Maxi onların yumuşak karınlarının yükselişini ve düşüşünü izledi. Çenesinden birini okşamak için elini ihtiyatla uzattı. Yavru kedi mırladı ve uzun bıyıklarını salladı. Yaratığa sevgiyle bakarken Riftan onun kolunu çekti ve ona bakmak için başını çevirdi. Bir yastığa yaslandı ve kucağına hafifçe vurdu.
“Gel otur.”
…
Maxi kızardı ve tereddüt etti. Bu alçak sesin ne anlama geldiğini çok iyi biliyordu. Onunla yakın olmaktan hoşlansa da, onların fazla hoşgörülü olup olmadıklarını merak ediyordu. Onun durakladığını gören Rıftan sırıttı ve tek kaşını kaldırdı.
“Merak etme. Sadece sana sarılmak istiyorum.”
Bir süre daha tereddüt ettikten sonra yavaşça ona doğru yürüdü. Onu kucağına alıp başını omzuna yasladı. vücutlarının üst üste binmesinin verdiği hoş duyguyla ayak parmakları kıvrıldı.
Riftan bir kolunu dizlerine doladı, diğer koluyla da sırtını okşadı. Kendini bir tavuğun kanatları altına yerleştirilmiş bir civciv gibi hissederek gülümsedi.
“Gülüşün gıdıklıyor.”
Sesi memnun görünüyordu. Yavru kediye yaptığı gibi sırtını nazikçe okşadıktan sonra elini kaldırdı ve boynunun arkasını hafifçe ovmaya başladı.
Maxi vücudundan bir ürperti geçerken inlemesini yuttu. Rıftan ellerini yanağına koyup okşadı, sonra alnından öptü. Ateşin hoş sıcaklığı onları alışılmadık bir huzur ve rahatlık duygusuyla sardı.
Maxi, kalbinin düzenli atışını, rüzgardaki pencerelerin tıkırtısını ve ateşin çıtırtısını dinlerken kollarında rahatladı. Bir süre sessizce ateşe başladıktan sonra Rıftan aniden bir soru sordu.
“Anatol'da mutlu musun?”
Onun sesindeki tedirginliği duyan Maxi, daldığı hayallerden sarsılarak kurtuldu.
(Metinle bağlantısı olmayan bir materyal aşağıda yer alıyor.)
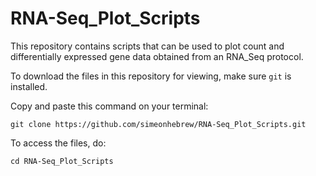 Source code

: # RNA-Seq_Plot_Scripts
This repository contains scripts that can be used to plot count and differentially expressed gene data obtained from an RNA_Seq protocol.

To download the files in this repository for viewing, make sure `git` is installed.

Copy and paste this command on your terminal:

`git clone https://github.com/simeonhebrew/RNA-Seq_Plot_Scripts.git`

To access the files, do:

`cd RNA-Seq_Plot_Scripts`
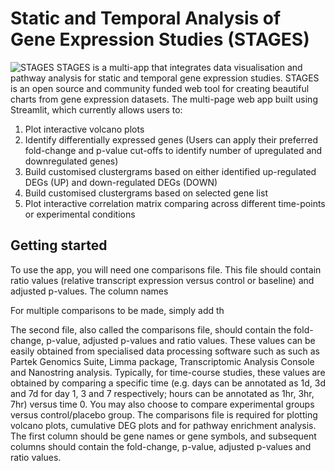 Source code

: # Static and Temporal Analysis of Gene Expression Studies (STAGES)
![STAGES](https://user-images.githubusercontent.com/91276553/141077657-a7aa8f73-64a7-4f76-addf-ba94bf99e32a.png)
STAGES is a multi-app that integrates data visualisation and pathway analysis for static and temporal gene expression studies. STAGES is an open source and community funded web tool for creating beautiful charts from gene expression datasets. The multi-page web app built using Streamlit, which currently allows users to:
1. Plot interactive volcano plots
2. Identify differentially expressed genes (Users can apply their preferred fold-change and p-value cut-offs to identify number of upregulated and downregulated genes)
3. Build customised clustergrams based on either identified up-regulated DEGs (UP) and down-regulated DEGs (DOWN)
4. Build customised clustergrams based on selected gene list
5. Plot interactive correlation matrix comparing across different time-points or experimental conditions

## Getting started
To use the app, you will need one comparisons file. This file should contain ratio values (relative transcript expression versus control or baseline) and adjusted p-values. The column names

For multiple comparisons to be made, simply add th 



The second file, also called the comparisons file, should contain the fold-change, p-value, adjusted p-values and ratio values. These values can be easily obtained from specialised data processing software such as such as Partek Genomics Suite, Limma package, Transcriptomic Analysis Console and Nanostring analysis. Typically, for time-course studies, these values are obtained by comparing a specific time (e.g. days can be annotated as 1d, 3d and 7d for day 1, 3 and 7 respectively; hours can be annotated as 1hr, 3hr, 7hr) versus time 0. You may also choose to compare experimental groups versus control/placebo group. The comparisons file is required for plotting volcano plots, cumulative DEG plots and for pathway enrichment analysis. The first column should be gene names or gene symbols, and subsequent columns should contain the fold-change, p-value, adjusted p-values and ratio values.
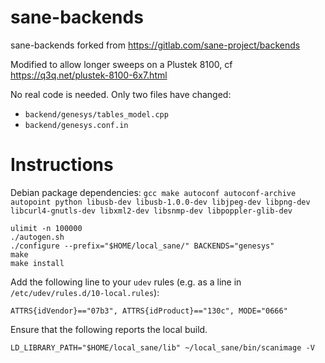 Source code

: # sane-backends
sane-backends forked from https://gitlab.com/sane-project/backends

Modified to allow longer sweeps on a Plustek 8100, cf https://q3q.net/plustek-8100-6x7.html

No real code is needed. Only two files have changed:

 - `backend/genesys/tables_model.cpp`
 - `backend/genesys.conf.in`
 
# Instructions

Debian package dependencies: `gcc make autoconf autoconf-archive autopoint python libusb-dev libusb-1.0.0-dev libjpeg-dev libpng-dev libcurl4-gnutls-dev libxml2-dev libsnmp-dev libpoppler-glib-dev`

    ulimit -n 100000
    ./autogen.sh    
    ./configure --prefix="$HOME/local_sane/" BACKENDS="genesys"
    make
    make install 

Add the following line to your `udev` rules (e.g. as a line in `/etc/udev/rules.d/10-local.rules`):

    ATTRS{idVendor}=="07b3", ATTRS{idProduct}=="130c", MODE="0666"

Ensure that the following reports the local build.

    LD_LIBRARY_PATH="$HOME/local_sane/lib" ~/local_sane/bin/scanimage -V


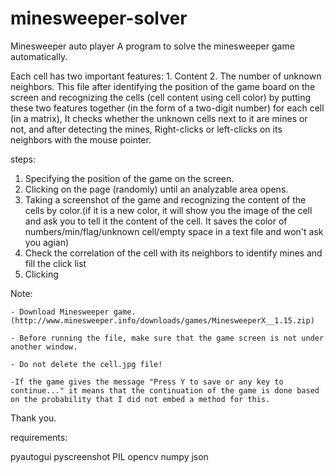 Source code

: # minesweeper-solver
Minesweeper auto player
A program to solve the minesweeper game automatically.

Each cell has two important features: 1. Content 2. The number of unknown neighbors.
This file after identifying the position of the game board on the screen and recognizing the cells (cell content using cell color) by putting these two features together (in the form of a two-digit number) for each cell (in a matrix), It checks whether the unknown cells next to it are mines or not, and after detecting the mines, Right-clicks or left-clicks on its neighbors with the mouse pointer.




steps:
1. Specifying the position of the game on the screen.
2. Clicking on the page (randomly) until an analyzable area opens.
3. Taking a screenshot of the game and recognizing the content of the cells by color.(if it is a new color, it will show you the image of the cell and ask you to tell it the content of the cell. It saves the color of numbers/min/flag/unknown cell/empty space in a text file and won't ask you agian)
4. Check the correlation of the cell with its neighbors to identify mines and fill the click list
5. Clicking





Note:

    - Download Minesweeper game.(http://www.minesweeper.info/downloads/games/MinesweeperX__1.15.zip)
    
    - Before running the file, make sure that the game screen is not under another window.
    
    - Do not delete the cell.jpg file!
    
    -If the game gives the message "Press Y to save or any key to continue..." it means that the continuation of the game is done based on the probability that I did not embed a method for this.  
    

Thank you.
    

requirements:

pyautogui
pyscreenshot
PIL
opencv
numpy
json

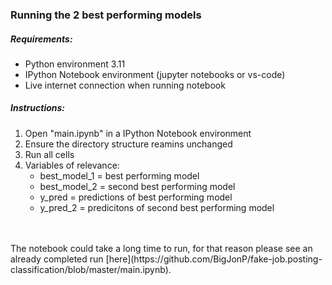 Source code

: ### Running the 2 best performing models

##### Requirements:
- Python environment 3.11
- IPython Notebook environment (jupyter notebooks or vs-code)
- Live internet connection when running notebook

##### Instructions:
1. Open "main.ipynb" in a IPython Notebook environment
2. Ensure the directory structure reamins unchanged
3. Run all cells
4. Variables of relevance:
    * best_model_1 = best performing model
    * best_model_2 = second best performing model
    * y_pred = predictions of best performing model
    * y_pred_2 = predicitons of second best performing model



<br>
<br>
The notebook could take a long time to run, for that reason please see an already completed run [here](https://github.com/BigJonP/fake-job.posting-classification/blob/master/main.ipynb). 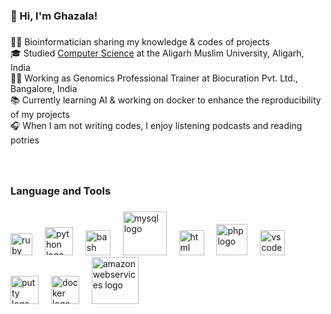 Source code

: 
###

<h3 align="left"> 👋 Hi, I'm Ghazala! </h3>

###

👩‍💻 Bioinformatician sharing my knowledge & codes of projects  <br/> 
🎓 Studied [Computer Science](https://www.amu.ac.in) at the Aligarh Muslim University, Aligarh, India <br/> 
👩‍🔬 Working as Genomics Professional Trainer at Biocuration Pvt. Ltd., Bangalore, India <br/> 
📚 Currently learning AI & working on docker to enhance the reproducibility of my projects <br/> 
🎧 When I am not writing codes, I enjoy listening podcasts and reading potries<br/>

###
<br>
<h3 align="left"> Language and Tools</h3>

###
<div align="left">
  <img src="https://upload.wikimedia.org/wikipedia/commons/thumb/1/1b/R_logo.svg/724px-R_logo.svg.png" height="35" alt="ruby logo"  />
  <img width="12" />
  <img src="https://cdn.jsdelivr.net/gh/devicons/devicon/icons/python/python-original.svg" height="45" alt="python logo"  />
  <img width="12" />
  <img src="https://cdn.jsdelivr.net/gh/devicons/devicon/icons/bash/bash-original.svg" height="40" alt="bash logo"  />
  <img width="12" />
  <img src="https://cdn.jsdelivr.net/gh/devicons/devicon/icons/mysql/mysql-original-wordmark.svg" height="70" alt="mysql logo"  />
  <img width="12" />
  <img src="https://cdn.jsdelivr.net/gh/devicons/devicon/icons/html5/html5-original-wordmark.svg" height="40" alt="html logo"  />
  <img width="12" />
  <img src="https://cdn.jsdelivr.net/gh/devicons/devicon/icons/php/php-original.svg" height="50" alt="php logo"  />
  <img width="12" />
  <img src="https://cdn.jsdelivr.net/gh/devicons/devicon/icons/vscode/vscode-original.svg" height="40" alt="vscode logo"  />
  <img width="12" />
  <img src="https://cdn.jsdelivr.net/gh/devicons/devicon/icons/putty/putty-original.svg" height="45" alt="putty logo"  />
  <img width="12" />
  <img src="https://cdn.jsdelivr.net/gh/devicons/devicon/icons/docker/docker-plain-wordmark.svg" height="45" alt="docker logo"  />
  <img width="12" />
  <img src="https://cdn.jsdelivr.net/gh/devicons/devicon/icons/amazonwebservices/amazonwebservices-original-wordmark.svg" height="75" alt="amazonwebservices logo"  />
</div>

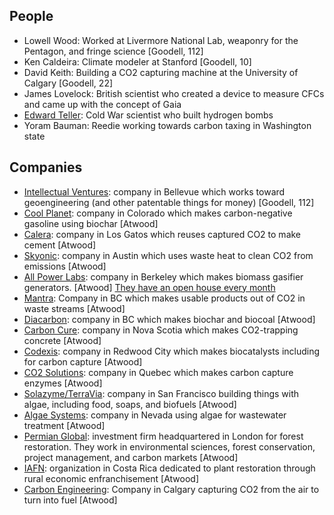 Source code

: ## People
* Lowell Wood: Worked at Livermore National Lab, weaponry for the Pentagon, and fringe science [Goodell, 112]
* Ken Caldeira: Climate modeler at Stanford [Goodell, 10]
* David Keith: Building a CO2 capturing machine at the University of Calgary [Goodell, 22]
* James Lovelock: British scientist who created a device to measure CFCs and came up with the concept of Gaia
* [Edward Teller](https://en.wikipedia.org/wiki/Edward_Teller): Cold War scientist who built hydrogen bombs
* Yoram Bauman: Reedie working towards carbon taxing in Washington state

## Companies
* [Intellectual Ventures](http://www.intellectualventures.com/): company in Bellevue which works toward geoengineering (and other patentable things for money) [Goodell, 112]
* [Cool Planet](http://www.coolplanet.com/): company in Colorado which makes carbon-negative gasoline using biochar [Atwood]
* [Calera](http://calera.com/): company in Los Gatos which reuses captured CO2 to make cement [Atwood]
* [Skyonic](http://skyonic.com/): company in Austin which uses waste heat to clean CO2 from emissions [Atwood]
* [All Power Labs](http://www.allpowerlabs.com/): company in Berkeley which makes biomass gasifier generators. [Atwood] [They have an open house every month](http://www.eventbrite.com/e/biomass-powered-open-house-registration-19019972249)
* [Mantra](http://mantraenergy.com/mantra-energy/technology/): Company in BC which makes usable products out of CO2 in waste streams [Atwood]
* [Diacarbon](http://www.diacarbon.com/bi): company in BC which makes biochar and biocoal [Atwood]
* [Carbon Cure](http://carboncure.com/): company in Nova Scotia which makes CO2-trapping concrete [Atwood]
* [Codexis](http://www.codexis.com/): company in Redwood City which makes biocatalysts including for carbon capture [Atwood]
* [CO2 Solutions](http://www.co2solutions.com/en): company in Quebec which makes carbon capture enzymes [Atwood]
* [Solazyme/TerraVia](http://solazyme.com/): company in San Francisco building things with algae, including food, soaps, and biofuels [Atwood]
* [Algae Systems](http://algaesystems.com/): company in Nevada using algae for wastewater treatment [Atwood]
* [Permian Global](http://permianglobal.com/en): investment firm headquartered in London for forest restoration. They work in environmental sciences, forest conservation, project management, and carbon markets [Atwood]
* [IAFN](http://www.analogforestry.org/): organization in Costa Rica dedicated to plant restoration through rural economic enfranchisement [Atwood]
* [Carbon Engineering](http://carbonengineering.com/): Company in Calgary capturing CO2 from the air to turn into fuel [Atwood]
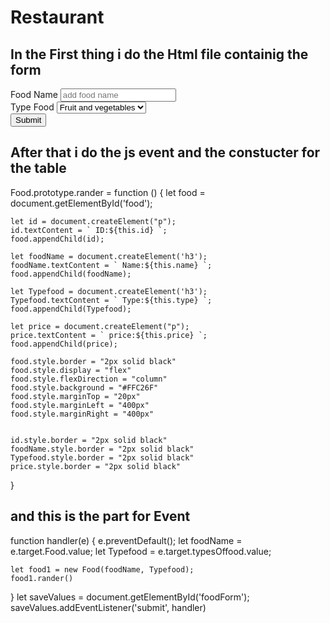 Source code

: # Restaurant

## In the First thing i do the Html file containig the form 

   <form id="foodForm">
            <div>
                <label for="foodName">Food Name</label>
                <input type="text" id="foodName" name="Food" placeholder="add food name" />
            </div>
            <div>
                <label for="Typefood">Type Food</label>
                <select name="typesOffood" id="Typefood">
                    <option value="Fruit and vegetables" name="food1">Fruit and vegetables</option>
                    <option value="Starchy food" name="food1">Starchy food</option>
                    <option value="Dairy" name="food1">Dairy</option>
                    <option value="Protein" name="food1">Protein</option>
                    <option value="Fat" name="food1">Fat</option>
                </select>
            </div>
            <button id="save" type="submit">Submit</button>
        </form>


## After that i do the js event and the constucter for the table
Food.prototype.rander = function () {
    let food = document.getElementById('food');

    let id = document.createElement("p");
    id.textContent = ` ID:${this.id} `;
    food.appendChild(id);

    let foodName = document.createElement('h3');
    foodName.textContent = ` Name:${this.name} `;
    food.appendChild(foodName);

    let Typefood = document.createElement('h3');
    Typefood.textContent = ` Type:${this.type} `;
    food.appendChild(Typefood);

    let price = document.createElement("p");
    price.textContent = ` price:${this.price} `;
    food.appendChild(price);

    food.style.border = "2px solid black"
    food.style.display = "flex"
    food.style.flexDirection = "column"
    food.style.background = "#FFC26F"
    food.style.marginTop = "20px"
    food.style.marginLeft = "400px"
    food.style.marginRight = "400px"


    id.style.border = "2px solid black"
    foodName.style.border = "2px solid black"
    Typefood.style.border = "2px solid black"
    price.style.border = "2px solid black"
}

## and this is the part for Event 
function handler(e) {
    e.preventDefault();
    let foodName = e.target.Food.value;
    let Typefood = e.target.typesOffood.value;

    let food1 = new Food(foodName, Typefood);
    food1.rander()
}
let saveValues = document.getElementById('foodForm');
saveValues.addEventListener('submit', handler)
Ona şaşkınlıkla baktı. Yüzü kayıtsızdı ama endişeli olduğunu görebiliyordu.
“Burada gerçekten rahat mısın? Yapabileceğim başka bir şey var mı?
…
Maxi şiddetle başını salladı.
“Eksik olduğum hiçbir şey yok, t-gerçekten.”
Anatol'daki hayatı mükemmeldi. Ait olabileceği bir yer bulduğunu bilmenin keyfini çıkardı. Ona sadece ihtiyaç duyulmuyordu, aynı zamanda onu sabırla dinleyen nazik insanlar tarafından da kuşatılmıştı. Her şeyden önce ona her fırsatta sevgiyle yaklaşan bir kocası vardı. İsteyebileceği başka bir şey yoktu.
Maxi, yeni doğmuş bir hayvan gibi Riftan'ın kollarına kıvrıldı ve kendini onun göğsüne gömdü.
“Ben-ben-burada mutluyum.”
Riftan derin bir nefes aldı, sonra kollarını ona doladı ve sıktı. Kaburgaları düzleşmiş olmasına ve zorlukla nefes alabilmesine rağmen şikayet etmeyi düşünmedi. Kendisini kollarında ezmesine memnuniyetle izin verirdi. Sırtını hararetle ovuşturan elden, hızlı atan kalbinin atışından, ciğerlerini dolduran erkeksi kokuya kadar onunla ilgili her şeye hayrandı.